Content starts

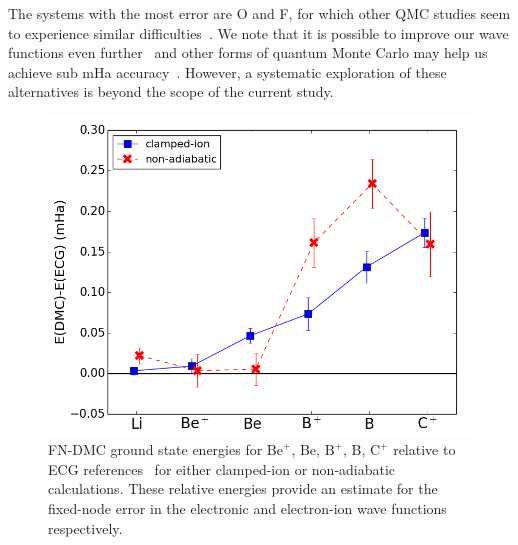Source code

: \documentclass[pra,superscriptaddress,groupedaddress,twocolumn]{revtex4}
\begin{document}
The systems with the most error are O and F, for which other QMC studies seem to experience similar difficulties~\cite{Seth_Bench,Booth_FCIQMC,Brown_Bench}. We note that it is possible to improve our wave functions even further~\cite{Morale_Bench,Clay_Bench} and other forms of quantum Monte Carlo may help us achieve sub mHa accuracy~\cite{Tubman_Release,Tubman_ACS}. However, a systematic exploration of these alternatives is beyond the scope of the current study.

\begin{figure}[h]
\centering
\includegraphics[scale=.4]{Figures/atom-ECG}
\caption{FN-DMC ground state energies for $\text{Be}^+$, Be, $\text{B}^+$, B, $\text{C}^+$ relative to ECG references~\cite{Stanke_Be,Puchalski_Be+,Bubin_BeH_noBO,Bubin_B,Bubin_B+,Bubin_C+} for either clamped-ion or non-adiabatic calculations. These relative energies provide an estimate for the fixed-node error in the electronic and electron-ion wave functions respectively.\label{fig:atom-ECG}}
\end{figure}
\end{document}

Content ends

What to work on:
Which of the lines above contain "atom"? Return them all.

The answer:
\includegraphics[scale=.4]{Figures/atom-ECG}
\caption{FN-DMC ground state energies for $\text{Be}^+$, Be, $\text{B}^+$, B, $\text{C}^+$ relative to ECG references~\cite{Stanke_Be,Puchalski_Be+,Bubin_BeH_noBO,Bubin_B,Bubin_B+,Bubin_C+} for either clamped-ion or non-adiabatic calculations. These relative energies provide an estimate for the fixed-node error in the electronic and electron-ion wave functions respectively.\label{fig:atom-ECG}}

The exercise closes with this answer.